1~6月まですべて大幅下方修正だったNFP
8月1日の米雇用統計発表で、これまで発表されたNFPの大幅な下方修正が大いに注目を集めた(図表1参照)。これにより、5~7月のNFPの3ヶ月平均はわずか3.5万人に急減。トランプ政権になってから、当初警戒されたように労働市場が急悪化している可能性が浮上するところとなった。
このようなNFPの大幅修正の一因に、サンプル回答率の低下など集計方法の問題があるとされる。そういう意味では、確かにNFPの大幅修正は、この5、6月分に限ったことではなかったようだ。2025年に入ってからは、1~4月のすべてが比較的大幅な下方修正となっていた(図表2参照)。
それでも、4月までは下方修正された数値も10万人以上だったが、5、6月は一気に1万人台への急減となったことにより、一気に目立つところとなったのかもしれない。
トランプ政権で雇用増加ペースが半減=当初の懸念通りか
これにより、1~6月の修正値に7月の発表値を足すと、1~7月のNFP累計は59.7万人となるため、1ヶ月の平均値は8.5万人と10万人を下回る計算になる。ちなみに2024年のNFPの1ヶ月平均は16.7万人だったので、トランプ政権になってから、NFPはほぼ半減したことになる。
トランプ政権では政府部門の大幅な人員削減や移民の強制送還などの政策により労働市場が急悪化することが当初より懸念されていた。そうした意味で、これまでは「予想以上に強い労働市場」との評価となっていたが、ここにきてそれは、サンプル回答率の低下など集計方法の問題による過大評価の疑いが強くなってきたのではないか。
修正後ADPに近くなったNFP=人事介入で政府発表指標の信頼低下へ?
今回の雇用統計発表を受けて、トランプ米大統領は労働統計局長を解任するとSNSに投稿した。このような人事が実行されると、米政府発表の経済指標は信用されなくなる懸念があるだろう。ノーベル経済学賞を受賞した経済学者のP.クルーグマン氏は、「これからは民間が発表した指標を参考にする」と述べていた。
「民間発表のNFP」とされるのがADP(オートマチック・データ・プロセッシング)社が発表するADP統計だが、2025年これまでに発表されたNFPは、修正後はこのADP統計の結果に近い数字となっていた。ちなみに1~7月の累計値は、ADP統計とNFP修正値がほぼ同じだった。

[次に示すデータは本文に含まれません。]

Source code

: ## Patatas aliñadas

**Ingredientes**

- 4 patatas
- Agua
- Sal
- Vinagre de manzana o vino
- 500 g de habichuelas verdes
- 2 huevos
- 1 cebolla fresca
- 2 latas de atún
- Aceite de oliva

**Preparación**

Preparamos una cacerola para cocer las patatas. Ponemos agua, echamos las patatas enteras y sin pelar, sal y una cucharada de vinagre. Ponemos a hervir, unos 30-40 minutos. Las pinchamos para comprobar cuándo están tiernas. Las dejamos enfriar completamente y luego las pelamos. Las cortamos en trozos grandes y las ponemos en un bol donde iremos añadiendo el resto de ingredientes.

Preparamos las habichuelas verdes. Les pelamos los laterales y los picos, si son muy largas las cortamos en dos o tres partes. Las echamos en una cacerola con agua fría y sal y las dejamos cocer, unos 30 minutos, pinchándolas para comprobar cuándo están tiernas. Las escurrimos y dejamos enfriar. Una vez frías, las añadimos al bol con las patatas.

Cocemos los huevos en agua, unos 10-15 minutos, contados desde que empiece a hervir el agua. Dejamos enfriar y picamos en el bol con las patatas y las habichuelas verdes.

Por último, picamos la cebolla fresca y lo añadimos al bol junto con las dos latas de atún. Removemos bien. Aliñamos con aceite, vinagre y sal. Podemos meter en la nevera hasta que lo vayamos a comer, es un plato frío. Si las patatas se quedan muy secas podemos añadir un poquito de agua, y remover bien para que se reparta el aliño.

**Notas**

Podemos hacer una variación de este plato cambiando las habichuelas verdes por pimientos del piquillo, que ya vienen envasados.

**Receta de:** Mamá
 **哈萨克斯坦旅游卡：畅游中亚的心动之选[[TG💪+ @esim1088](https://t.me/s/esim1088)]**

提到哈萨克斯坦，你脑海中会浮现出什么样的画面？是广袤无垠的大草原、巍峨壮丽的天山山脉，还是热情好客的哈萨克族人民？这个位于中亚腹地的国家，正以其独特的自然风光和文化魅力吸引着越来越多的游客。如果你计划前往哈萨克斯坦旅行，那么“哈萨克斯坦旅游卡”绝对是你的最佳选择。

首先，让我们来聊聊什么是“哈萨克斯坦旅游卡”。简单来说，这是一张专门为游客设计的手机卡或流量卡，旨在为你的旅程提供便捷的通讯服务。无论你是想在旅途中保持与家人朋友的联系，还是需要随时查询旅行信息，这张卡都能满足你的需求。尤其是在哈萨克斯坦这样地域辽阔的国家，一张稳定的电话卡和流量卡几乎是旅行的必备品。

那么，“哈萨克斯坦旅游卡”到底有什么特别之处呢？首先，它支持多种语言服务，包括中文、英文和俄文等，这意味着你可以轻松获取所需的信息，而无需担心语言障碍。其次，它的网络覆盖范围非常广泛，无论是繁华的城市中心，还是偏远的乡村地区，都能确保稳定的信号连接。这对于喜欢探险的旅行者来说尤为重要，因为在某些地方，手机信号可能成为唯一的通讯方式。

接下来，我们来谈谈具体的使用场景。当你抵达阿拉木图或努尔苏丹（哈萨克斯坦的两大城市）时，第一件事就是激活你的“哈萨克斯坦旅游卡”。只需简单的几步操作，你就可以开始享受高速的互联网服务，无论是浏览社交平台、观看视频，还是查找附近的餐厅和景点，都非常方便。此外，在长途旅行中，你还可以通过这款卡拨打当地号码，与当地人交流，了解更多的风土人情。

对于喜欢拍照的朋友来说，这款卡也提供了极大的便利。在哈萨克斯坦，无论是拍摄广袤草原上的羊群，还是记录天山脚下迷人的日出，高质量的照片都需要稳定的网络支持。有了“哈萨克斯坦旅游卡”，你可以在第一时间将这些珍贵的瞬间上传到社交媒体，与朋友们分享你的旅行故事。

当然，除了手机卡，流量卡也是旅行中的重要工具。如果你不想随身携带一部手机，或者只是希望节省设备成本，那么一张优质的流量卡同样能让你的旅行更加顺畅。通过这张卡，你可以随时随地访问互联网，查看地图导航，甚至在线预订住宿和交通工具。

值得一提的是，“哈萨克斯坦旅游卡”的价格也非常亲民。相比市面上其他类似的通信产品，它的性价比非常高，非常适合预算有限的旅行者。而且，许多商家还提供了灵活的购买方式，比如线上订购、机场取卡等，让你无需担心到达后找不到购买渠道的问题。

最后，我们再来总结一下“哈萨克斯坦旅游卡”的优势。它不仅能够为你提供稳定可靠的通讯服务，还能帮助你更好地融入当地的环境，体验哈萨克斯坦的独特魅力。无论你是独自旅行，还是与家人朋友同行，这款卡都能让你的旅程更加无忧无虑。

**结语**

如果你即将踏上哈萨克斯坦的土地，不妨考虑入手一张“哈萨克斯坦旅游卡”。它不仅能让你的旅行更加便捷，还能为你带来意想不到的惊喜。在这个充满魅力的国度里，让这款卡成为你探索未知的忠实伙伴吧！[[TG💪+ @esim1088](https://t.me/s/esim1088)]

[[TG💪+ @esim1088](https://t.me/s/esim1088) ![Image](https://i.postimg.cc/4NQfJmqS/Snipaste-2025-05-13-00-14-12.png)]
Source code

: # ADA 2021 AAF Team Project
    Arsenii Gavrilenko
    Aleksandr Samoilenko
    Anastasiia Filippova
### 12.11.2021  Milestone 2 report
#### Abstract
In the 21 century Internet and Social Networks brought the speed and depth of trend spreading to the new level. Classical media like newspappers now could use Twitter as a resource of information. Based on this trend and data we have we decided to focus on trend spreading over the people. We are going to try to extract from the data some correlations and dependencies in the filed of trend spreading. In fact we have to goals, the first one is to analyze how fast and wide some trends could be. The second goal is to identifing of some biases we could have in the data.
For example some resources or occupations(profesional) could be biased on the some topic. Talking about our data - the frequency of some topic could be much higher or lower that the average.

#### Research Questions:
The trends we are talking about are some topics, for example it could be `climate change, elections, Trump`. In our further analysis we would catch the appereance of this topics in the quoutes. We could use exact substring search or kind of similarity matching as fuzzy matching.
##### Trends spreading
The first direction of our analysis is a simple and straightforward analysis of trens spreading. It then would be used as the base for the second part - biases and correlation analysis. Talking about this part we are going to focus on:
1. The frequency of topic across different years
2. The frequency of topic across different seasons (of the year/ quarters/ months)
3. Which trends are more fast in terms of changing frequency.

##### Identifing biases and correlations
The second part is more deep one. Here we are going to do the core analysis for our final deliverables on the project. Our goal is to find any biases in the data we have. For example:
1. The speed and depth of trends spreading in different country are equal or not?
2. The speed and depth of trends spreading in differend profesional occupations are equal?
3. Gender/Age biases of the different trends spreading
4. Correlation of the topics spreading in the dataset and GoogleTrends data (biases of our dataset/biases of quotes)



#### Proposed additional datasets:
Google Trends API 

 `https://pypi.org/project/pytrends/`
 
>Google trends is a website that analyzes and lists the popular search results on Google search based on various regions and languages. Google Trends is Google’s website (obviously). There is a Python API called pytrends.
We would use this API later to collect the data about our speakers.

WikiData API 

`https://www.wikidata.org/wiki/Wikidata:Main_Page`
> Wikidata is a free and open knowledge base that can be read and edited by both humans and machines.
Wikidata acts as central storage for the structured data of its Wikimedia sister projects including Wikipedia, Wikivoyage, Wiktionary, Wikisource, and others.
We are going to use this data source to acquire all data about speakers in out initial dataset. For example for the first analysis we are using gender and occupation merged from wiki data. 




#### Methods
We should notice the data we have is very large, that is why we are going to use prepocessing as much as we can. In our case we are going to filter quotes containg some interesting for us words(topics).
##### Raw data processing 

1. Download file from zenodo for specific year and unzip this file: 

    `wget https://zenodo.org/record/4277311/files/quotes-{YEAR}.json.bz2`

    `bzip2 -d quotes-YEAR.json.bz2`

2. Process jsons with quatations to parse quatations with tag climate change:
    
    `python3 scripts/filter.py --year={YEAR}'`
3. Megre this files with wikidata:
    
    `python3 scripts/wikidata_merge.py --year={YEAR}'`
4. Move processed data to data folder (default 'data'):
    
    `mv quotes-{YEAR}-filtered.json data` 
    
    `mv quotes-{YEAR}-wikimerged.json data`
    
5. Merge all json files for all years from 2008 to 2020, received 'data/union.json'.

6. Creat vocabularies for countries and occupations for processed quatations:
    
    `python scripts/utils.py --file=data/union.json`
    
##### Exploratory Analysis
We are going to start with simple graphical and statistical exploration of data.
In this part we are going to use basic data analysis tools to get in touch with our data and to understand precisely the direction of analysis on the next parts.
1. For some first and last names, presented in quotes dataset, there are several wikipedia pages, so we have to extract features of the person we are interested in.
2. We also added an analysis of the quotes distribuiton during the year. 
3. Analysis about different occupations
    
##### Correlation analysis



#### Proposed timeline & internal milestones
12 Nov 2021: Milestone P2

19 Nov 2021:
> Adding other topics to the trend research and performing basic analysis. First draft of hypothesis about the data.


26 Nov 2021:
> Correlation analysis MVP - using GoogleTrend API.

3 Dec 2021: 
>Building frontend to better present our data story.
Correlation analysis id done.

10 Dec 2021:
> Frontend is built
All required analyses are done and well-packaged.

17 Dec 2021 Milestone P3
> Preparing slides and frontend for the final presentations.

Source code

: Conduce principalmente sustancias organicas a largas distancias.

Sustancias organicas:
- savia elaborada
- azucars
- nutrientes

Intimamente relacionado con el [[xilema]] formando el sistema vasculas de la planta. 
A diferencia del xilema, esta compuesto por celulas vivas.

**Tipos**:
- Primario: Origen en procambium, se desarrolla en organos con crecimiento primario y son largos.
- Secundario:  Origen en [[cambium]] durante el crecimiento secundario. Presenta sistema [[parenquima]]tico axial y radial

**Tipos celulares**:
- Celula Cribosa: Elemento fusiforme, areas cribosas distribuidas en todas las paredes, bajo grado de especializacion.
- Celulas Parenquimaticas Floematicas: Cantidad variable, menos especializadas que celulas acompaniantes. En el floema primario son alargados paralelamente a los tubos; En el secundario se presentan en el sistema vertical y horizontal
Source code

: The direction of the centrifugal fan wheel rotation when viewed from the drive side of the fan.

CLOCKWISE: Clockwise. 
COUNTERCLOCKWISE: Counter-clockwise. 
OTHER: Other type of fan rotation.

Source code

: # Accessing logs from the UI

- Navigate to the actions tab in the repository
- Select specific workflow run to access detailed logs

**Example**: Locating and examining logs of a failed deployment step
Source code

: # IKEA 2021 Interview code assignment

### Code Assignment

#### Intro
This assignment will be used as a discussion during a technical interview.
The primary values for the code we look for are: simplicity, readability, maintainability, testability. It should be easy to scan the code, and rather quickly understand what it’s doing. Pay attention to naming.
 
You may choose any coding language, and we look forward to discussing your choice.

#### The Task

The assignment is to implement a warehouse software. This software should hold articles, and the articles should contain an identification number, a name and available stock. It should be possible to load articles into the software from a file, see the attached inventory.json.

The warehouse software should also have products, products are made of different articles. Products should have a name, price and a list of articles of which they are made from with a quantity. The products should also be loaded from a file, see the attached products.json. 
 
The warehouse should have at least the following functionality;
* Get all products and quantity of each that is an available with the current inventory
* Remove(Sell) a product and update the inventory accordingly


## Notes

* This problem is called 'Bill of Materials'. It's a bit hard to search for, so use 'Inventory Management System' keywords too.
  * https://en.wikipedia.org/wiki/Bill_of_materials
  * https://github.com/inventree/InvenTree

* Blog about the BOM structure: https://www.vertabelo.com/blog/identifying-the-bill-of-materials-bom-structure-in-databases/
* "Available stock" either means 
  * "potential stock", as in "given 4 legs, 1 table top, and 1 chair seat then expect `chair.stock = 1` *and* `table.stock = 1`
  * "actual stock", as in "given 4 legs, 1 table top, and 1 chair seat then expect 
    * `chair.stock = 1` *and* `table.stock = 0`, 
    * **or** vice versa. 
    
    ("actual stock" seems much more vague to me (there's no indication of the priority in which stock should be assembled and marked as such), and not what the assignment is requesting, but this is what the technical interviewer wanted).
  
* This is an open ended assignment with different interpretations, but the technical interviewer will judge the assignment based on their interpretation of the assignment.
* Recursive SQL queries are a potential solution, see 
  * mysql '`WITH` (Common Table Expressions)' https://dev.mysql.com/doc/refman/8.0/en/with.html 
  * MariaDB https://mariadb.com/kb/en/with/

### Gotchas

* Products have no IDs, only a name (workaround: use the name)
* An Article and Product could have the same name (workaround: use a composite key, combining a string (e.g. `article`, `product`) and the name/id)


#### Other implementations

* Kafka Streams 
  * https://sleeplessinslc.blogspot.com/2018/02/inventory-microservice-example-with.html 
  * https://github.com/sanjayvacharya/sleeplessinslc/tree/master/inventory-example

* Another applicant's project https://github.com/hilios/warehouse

つまり、NFP修正値で明らかになった、前年より雇用増加ペースが半減しているということは、すでにADP統計で示されていたことでもあったわけだ。
集計方法の問題に加え、政府発表の経済指標の信頼を失うような人事介入を行うようなら、これから金融市場はNFPよりADP統計に注目するようになるかもしれない。